What rankled me nearly as much were Labour supporters (of the Corbynite persuasion) ranting about how clapping for the NHS is 'virtue signalling'. It's not an either/or situation. You can applaud key workers AND want better pay and conditions for them. I had a curry delivered recently and I managed to pay the guy who delivered it AND thank him. We both seemed happy with that arrangement.
Binary talk isn't a preserve of the far right. The far left are incredibly partial to it as well. It serves both extremes very well but the result, often, is that it enables the far right. It's one of the main reasons (along with the ownership of the press) that the public found Jeremy Corbyn unelectable and we're now saddled with a shower of shitbags like Dominc Raab, Liz Truss, Priti Patel, Michael Gove (even my parents have gone off him), Jacob Rees-Mogg, and, let's not forget all the terrible things he's done just because he's ill, Boris Fucking Johnson.
When Johnson first found out about the impending crisis did he take action or did he appear on television suggesting we could 'bung a bob for Big Ben's bongs'? The brilliant journalist John Crace reminded me it was the latter. Few of us foresaw just how deadly this virus would be but Johnson would have been briefed on it and Johnson, you have to pinch yourself to remind yourself you're not dreaming - still, is the Prime Minister. To paraphrase Stewart Lee, an actual real prime minister of an actual real country.
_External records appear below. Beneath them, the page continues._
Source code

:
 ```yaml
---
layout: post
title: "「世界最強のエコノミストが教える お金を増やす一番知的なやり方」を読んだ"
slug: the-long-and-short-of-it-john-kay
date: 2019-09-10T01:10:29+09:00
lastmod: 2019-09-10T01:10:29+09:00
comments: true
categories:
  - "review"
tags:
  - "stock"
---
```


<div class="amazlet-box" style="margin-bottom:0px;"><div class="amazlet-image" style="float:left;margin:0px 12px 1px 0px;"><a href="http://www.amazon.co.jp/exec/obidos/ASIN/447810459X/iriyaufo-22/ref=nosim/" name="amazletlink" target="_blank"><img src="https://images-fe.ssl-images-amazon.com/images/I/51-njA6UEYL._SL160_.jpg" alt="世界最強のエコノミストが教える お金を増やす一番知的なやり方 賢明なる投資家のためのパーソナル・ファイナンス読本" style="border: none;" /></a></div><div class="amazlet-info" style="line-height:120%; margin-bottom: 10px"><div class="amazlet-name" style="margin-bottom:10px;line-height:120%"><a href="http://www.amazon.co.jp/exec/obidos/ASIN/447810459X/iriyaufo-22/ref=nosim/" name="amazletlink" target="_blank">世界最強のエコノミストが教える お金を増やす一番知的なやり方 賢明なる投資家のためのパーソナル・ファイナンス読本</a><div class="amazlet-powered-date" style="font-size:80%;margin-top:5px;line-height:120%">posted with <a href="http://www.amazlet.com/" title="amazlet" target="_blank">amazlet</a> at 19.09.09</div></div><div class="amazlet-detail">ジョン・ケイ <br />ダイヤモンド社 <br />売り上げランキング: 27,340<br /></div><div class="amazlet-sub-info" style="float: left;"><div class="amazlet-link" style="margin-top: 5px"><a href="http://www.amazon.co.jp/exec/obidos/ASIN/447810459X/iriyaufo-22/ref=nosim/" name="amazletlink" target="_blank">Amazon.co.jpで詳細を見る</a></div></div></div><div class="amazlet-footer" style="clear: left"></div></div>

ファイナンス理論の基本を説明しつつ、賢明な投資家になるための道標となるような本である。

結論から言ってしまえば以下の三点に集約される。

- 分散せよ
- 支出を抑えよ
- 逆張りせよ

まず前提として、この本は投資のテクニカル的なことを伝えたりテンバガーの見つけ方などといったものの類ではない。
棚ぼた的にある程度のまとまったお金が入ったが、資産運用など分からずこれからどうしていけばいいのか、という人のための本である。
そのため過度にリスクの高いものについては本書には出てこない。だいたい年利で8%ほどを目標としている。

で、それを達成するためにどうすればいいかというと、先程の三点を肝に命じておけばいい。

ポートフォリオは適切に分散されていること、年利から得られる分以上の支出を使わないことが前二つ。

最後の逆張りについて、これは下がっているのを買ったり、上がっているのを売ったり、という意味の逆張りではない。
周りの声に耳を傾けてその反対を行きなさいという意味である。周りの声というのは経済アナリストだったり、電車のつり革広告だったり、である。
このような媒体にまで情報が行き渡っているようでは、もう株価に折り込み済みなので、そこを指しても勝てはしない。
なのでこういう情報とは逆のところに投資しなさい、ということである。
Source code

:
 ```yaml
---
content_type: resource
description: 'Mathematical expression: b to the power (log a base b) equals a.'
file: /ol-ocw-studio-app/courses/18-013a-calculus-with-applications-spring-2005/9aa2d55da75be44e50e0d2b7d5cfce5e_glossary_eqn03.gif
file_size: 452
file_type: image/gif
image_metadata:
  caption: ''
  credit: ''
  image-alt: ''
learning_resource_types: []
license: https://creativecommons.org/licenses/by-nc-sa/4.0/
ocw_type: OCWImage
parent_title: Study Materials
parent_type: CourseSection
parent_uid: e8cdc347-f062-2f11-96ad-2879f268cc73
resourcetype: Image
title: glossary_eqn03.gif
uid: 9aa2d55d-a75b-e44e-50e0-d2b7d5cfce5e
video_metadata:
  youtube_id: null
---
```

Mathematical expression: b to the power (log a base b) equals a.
In (slightly) better news, Shenzhen has become the first city in China to ban eating cats and dogs (a start, let's see that ban extended to pigs, sheep, and cows - and not just in Shenzhen or China but worldwide), and large numbers of Americans (in a country seeing unemployment skyrocketing, the graph looks like the person making it got nudged during its creation) are waking up to the need for social care. Though some of them are still out buying guns. Where are they going to use them? The schools are closed.
As Terry Waite Sez, I'm not stuck at home, I'm safe at home. I hope you are too. I really appreciate all of you who have read or commented on these blogs, contacted me, and have kept my spirits up and, to end, an answer to Evie's question. No, harvestmen aren't poisonous. They're harmless. Just like most of us.